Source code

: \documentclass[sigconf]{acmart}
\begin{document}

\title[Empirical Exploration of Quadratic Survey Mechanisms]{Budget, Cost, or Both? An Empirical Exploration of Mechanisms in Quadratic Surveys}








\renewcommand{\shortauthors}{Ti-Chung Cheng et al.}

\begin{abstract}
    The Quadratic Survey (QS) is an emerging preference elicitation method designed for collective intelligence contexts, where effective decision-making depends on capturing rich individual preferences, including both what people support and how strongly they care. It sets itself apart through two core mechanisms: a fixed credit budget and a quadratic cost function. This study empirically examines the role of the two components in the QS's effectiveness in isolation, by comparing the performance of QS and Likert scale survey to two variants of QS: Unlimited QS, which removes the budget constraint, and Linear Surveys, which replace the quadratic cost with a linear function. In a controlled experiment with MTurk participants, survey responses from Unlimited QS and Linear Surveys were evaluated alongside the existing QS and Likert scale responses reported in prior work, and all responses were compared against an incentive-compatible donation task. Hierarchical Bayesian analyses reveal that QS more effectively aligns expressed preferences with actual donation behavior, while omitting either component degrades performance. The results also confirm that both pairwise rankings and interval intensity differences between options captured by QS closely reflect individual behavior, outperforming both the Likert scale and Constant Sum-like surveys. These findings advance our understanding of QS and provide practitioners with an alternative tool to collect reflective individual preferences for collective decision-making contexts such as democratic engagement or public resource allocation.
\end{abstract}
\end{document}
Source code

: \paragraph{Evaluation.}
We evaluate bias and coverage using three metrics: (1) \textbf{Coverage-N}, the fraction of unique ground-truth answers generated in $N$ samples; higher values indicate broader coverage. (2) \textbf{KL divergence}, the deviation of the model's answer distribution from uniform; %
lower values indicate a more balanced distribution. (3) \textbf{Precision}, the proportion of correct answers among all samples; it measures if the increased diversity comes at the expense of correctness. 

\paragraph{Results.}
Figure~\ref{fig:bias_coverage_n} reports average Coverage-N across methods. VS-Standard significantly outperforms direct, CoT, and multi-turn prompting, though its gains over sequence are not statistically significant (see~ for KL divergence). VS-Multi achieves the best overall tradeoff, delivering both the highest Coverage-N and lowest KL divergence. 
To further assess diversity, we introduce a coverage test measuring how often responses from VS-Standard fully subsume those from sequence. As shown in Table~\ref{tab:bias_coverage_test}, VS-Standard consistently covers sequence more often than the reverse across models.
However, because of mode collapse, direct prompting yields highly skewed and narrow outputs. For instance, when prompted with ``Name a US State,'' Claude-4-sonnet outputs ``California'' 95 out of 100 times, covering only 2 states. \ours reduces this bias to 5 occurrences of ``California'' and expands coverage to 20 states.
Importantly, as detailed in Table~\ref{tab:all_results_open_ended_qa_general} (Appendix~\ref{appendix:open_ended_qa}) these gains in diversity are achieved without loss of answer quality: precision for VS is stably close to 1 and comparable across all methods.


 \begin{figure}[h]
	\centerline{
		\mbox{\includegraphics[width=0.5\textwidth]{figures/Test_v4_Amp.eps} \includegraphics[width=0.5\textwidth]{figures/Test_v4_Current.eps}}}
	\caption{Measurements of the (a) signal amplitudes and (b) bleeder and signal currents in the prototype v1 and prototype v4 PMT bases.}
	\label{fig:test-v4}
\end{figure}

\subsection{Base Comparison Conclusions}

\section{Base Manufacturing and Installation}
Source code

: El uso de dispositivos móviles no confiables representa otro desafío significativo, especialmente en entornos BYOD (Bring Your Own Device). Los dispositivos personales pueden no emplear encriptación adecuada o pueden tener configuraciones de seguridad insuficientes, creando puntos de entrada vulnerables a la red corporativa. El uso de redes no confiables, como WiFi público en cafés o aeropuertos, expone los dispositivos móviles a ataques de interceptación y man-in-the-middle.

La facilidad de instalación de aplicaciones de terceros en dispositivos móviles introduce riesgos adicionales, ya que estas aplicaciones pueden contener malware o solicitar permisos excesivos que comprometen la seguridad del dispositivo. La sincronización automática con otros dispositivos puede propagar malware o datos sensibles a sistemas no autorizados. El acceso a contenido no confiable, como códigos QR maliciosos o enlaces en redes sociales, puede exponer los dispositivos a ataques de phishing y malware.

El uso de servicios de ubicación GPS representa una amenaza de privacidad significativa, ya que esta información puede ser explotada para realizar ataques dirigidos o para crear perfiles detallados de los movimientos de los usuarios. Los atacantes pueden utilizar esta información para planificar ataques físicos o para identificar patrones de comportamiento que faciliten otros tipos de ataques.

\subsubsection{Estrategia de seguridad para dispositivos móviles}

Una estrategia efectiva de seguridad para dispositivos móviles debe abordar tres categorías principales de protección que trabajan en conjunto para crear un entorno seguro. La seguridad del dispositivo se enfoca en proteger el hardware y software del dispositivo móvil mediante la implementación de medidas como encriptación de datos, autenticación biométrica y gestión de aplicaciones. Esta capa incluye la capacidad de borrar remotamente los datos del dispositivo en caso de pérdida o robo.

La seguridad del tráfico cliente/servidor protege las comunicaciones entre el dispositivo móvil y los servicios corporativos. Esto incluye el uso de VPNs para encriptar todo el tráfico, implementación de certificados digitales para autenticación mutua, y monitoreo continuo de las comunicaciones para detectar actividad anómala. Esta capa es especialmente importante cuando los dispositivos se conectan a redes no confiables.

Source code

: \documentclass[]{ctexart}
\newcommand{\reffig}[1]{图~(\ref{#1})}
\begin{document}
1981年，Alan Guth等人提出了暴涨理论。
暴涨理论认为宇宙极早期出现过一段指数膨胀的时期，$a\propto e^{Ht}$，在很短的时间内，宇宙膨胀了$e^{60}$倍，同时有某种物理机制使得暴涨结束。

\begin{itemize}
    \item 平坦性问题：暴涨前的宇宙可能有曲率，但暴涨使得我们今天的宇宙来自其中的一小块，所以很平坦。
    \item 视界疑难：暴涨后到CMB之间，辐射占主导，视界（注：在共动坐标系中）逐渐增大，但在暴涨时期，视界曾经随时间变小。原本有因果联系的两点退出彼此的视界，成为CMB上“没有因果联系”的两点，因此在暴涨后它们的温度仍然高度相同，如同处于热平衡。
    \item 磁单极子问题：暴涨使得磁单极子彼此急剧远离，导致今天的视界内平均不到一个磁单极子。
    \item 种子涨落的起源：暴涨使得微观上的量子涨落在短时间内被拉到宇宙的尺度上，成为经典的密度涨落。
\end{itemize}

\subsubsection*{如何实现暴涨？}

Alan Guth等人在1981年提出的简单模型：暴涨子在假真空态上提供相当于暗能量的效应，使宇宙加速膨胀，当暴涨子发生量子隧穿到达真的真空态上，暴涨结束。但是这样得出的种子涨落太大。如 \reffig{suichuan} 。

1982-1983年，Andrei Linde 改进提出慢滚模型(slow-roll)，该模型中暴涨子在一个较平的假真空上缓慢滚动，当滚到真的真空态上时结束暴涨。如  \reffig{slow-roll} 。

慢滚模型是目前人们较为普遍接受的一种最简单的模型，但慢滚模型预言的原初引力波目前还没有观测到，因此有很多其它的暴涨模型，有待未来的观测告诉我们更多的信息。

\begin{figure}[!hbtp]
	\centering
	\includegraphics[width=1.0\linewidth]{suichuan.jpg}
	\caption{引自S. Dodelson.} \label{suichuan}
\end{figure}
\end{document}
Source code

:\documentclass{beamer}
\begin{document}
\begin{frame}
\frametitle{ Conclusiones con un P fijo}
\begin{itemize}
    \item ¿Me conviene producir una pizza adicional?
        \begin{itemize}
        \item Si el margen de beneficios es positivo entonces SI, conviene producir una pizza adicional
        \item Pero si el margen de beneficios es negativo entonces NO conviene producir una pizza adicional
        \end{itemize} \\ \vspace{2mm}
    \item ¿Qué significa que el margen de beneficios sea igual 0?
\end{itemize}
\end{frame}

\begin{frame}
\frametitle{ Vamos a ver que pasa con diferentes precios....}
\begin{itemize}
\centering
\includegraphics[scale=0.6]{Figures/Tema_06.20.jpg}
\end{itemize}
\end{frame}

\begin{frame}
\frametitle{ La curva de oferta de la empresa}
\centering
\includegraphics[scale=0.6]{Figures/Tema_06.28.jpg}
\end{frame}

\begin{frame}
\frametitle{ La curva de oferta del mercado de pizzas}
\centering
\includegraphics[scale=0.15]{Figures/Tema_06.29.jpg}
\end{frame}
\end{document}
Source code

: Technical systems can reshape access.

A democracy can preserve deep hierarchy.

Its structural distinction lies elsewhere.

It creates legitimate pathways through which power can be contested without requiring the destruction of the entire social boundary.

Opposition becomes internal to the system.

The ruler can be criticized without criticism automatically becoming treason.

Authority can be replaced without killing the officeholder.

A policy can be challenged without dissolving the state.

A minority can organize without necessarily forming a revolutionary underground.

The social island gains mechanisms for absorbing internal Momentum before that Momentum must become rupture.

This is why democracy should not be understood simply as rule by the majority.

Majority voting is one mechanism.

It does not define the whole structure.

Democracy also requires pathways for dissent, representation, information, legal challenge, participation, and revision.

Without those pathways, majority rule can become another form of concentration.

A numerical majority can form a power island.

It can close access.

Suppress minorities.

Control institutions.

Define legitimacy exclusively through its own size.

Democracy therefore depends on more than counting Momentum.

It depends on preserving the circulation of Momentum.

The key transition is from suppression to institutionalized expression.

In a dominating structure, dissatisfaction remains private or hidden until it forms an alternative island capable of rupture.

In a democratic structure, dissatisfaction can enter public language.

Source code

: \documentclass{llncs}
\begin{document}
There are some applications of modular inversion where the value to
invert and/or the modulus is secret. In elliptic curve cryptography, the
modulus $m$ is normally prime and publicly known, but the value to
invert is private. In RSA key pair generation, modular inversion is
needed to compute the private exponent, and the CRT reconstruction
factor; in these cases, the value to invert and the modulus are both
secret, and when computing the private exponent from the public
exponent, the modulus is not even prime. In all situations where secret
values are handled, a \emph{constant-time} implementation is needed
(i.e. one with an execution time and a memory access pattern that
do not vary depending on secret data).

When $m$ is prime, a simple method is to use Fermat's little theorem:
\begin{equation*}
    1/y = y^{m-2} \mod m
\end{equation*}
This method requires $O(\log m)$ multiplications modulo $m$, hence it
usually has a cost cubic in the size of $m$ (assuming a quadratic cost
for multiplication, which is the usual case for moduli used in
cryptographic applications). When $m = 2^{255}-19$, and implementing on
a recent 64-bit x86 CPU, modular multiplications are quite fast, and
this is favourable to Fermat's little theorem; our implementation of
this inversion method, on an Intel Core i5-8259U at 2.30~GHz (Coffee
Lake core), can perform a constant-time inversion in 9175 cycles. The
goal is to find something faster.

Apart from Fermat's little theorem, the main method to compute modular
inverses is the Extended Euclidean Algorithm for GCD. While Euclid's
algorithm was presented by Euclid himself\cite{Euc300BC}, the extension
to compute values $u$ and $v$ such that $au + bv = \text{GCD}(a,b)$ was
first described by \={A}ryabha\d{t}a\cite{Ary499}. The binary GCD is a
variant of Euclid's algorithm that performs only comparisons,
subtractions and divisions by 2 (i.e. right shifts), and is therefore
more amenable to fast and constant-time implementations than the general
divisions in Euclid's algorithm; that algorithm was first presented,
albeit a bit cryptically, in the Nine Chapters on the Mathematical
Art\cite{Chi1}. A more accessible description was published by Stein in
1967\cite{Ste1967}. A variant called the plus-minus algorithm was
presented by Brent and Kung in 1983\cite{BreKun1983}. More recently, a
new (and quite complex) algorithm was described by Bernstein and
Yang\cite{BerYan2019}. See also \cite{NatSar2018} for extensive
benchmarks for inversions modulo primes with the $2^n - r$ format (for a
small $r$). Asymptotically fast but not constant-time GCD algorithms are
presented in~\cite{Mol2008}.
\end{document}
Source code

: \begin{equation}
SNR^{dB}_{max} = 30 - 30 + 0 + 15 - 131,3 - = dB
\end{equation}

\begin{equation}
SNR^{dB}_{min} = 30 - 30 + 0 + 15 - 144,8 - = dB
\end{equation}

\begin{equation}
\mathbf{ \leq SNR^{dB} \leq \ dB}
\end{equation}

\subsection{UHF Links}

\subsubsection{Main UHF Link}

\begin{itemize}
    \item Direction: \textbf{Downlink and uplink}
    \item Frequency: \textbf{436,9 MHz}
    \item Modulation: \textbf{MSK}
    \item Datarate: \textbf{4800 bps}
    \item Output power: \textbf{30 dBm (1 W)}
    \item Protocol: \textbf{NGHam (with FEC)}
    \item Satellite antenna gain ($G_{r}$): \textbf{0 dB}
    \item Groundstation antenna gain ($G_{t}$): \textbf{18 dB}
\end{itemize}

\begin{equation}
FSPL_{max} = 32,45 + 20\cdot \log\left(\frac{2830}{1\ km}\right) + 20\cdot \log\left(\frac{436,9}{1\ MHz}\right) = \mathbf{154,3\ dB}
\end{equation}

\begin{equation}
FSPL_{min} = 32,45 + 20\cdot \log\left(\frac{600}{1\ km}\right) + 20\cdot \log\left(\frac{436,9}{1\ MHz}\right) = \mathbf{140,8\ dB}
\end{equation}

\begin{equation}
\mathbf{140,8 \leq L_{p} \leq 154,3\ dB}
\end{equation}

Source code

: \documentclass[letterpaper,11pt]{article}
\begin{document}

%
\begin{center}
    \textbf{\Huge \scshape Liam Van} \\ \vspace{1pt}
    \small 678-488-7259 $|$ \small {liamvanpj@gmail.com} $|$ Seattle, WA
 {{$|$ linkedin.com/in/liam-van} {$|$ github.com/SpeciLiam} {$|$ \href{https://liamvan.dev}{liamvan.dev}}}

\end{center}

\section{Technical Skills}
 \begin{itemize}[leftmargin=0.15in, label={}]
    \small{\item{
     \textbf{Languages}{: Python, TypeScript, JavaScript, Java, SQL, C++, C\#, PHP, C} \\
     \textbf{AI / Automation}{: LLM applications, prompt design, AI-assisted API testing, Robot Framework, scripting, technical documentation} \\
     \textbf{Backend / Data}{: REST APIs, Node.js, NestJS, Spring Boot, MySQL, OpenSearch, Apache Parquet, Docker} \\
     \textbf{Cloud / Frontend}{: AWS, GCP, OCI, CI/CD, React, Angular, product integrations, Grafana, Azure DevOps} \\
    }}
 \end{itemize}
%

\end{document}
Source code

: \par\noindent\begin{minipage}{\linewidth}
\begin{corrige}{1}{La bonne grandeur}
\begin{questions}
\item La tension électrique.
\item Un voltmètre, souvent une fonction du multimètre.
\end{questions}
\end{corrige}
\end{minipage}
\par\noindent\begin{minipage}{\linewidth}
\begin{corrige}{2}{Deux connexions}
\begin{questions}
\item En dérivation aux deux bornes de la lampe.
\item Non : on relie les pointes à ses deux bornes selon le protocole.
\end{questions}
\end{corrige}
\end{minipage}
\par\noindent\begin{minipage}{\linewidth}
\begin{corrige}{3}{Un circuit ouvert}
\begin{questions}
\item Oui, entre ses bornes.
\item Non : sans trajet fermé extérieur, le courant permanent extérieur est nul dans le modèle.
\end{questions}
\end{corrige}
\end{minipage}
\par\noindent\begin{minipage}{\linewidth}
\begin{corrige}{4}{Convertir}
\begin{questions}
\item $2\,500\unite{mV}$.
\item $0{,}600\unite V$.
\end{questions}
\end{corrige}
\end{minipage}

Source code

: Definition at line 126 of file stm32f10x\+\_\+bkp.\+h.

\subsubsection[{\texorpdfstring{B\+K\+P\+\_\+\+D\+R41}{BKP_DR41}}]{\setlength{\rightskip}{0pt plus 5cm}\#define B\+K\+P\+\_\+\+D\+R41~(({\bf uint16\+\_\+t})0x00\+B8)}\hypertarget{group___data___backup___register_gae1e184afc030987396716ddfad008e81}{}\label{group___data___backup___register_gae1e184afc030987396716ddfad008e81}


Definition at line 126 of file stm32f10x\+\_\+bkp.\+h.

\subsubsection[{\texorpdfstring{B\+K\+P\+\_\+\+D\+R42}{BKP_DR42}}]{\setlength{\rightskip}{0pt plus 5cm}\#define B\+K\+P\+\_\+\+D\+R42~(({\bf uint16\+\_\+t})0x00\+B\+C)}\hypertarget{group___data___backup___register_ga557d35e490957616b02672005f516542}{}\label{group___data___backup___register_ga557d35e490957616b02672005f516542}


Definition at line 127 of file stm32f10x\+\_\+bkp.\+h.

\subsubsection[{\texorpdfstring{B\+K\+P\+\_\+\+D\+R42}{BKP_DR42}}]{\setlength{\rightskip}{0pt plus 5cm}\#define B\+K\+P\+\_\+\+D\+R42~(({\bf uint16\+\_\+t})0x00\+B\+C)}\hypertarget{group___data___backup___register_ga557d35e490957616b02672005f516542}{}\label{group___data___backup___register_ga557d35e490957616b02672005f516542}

§ **What the task requires**
Go over the listing above and return each line with "invert".

§ **Exercise answer**
invert and/or the modulus is secret. In elliptic curve cryptography, the
invert is private. In RSA key pair generation, modular inversion is
factor; in these cases, the value to invert and the modulus are both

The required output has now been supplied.